> **What this task involves**: Read the records below. Copy each line where the string "operatorname" occurs.

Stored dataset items
-=-=-=-=-

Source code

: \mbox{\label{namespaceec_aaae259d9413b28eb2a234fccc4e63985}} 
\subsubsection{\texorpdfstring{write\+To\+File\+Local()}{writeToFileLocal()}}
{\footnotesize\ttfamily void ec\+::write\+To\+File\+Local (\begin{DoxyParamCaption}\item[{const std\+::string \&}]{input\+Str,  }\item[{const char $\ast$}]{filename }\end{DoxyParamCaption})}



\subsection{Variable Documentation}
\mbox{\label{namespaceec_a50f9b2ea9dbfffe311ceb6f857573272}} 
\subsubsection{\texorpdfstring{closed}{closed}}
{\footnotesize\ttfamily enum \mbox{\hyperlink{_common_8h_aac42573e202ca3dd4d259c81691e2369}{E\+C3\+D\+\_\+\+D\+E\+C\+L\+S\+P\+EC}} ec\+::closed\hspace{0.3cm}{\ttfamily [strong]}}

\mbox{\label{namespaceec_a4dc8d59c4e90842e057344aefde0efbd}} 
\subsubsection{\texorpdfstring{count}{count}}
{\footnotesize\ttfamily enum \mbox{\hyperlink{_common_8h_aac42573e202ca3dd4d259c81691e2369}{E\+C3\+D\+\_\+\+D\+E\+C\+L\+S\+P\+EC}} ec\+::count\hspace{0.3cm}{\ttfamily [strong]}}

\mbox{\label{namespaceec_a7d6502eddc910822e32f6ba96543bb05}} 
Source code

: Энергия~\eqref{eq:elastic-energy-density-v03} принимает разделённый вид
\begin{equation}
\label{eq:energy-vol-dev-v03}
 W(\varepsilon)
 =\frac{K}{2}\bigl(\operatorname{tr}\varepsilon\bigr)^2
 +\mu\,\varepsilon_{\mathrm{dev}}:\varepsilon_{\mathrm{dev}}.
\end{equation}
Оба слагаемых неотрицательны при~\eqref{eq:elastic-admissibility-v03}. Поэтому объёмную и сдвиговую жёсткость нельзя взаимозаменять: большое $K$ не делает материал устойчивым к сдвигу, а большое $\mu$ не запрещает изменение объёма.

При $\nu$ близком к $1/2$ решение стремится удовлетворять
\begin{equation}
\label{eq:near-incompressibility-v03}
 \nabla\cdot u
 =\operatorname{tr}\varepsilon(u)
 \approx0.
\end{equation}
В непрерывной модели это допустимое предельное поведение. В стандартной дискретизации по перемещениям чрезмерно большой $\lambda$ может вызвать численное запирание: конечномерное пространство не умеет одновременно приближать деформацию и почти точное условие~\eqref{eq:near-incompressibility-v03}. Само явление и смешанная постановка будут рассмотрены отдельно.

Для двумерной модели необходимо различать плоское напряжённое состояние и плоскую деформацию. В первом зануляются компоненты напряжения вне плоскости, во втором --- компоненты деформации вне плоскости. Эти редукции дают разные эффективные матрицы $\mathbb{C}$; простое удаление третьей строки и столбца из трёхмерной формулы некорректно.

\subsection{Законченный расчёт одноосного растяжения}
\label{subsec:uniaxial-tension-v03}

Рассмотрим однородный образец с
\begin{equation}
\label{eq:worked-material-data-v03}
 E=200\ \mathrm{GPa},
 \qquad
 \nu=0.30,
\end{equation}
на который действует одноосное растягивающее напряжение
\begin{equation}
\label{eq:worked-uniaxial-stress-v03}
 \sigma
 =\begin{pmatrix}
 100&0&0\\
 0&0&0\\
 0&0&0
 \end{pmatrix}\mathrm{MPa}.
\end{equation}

-=-=-=-=-

> **Solution to this task**:
 =\frac{K}{2}\bigl(\operatorname{tr}\varepsilon\bigr)^2
 =\operatorname{tr}\varepsilon(u)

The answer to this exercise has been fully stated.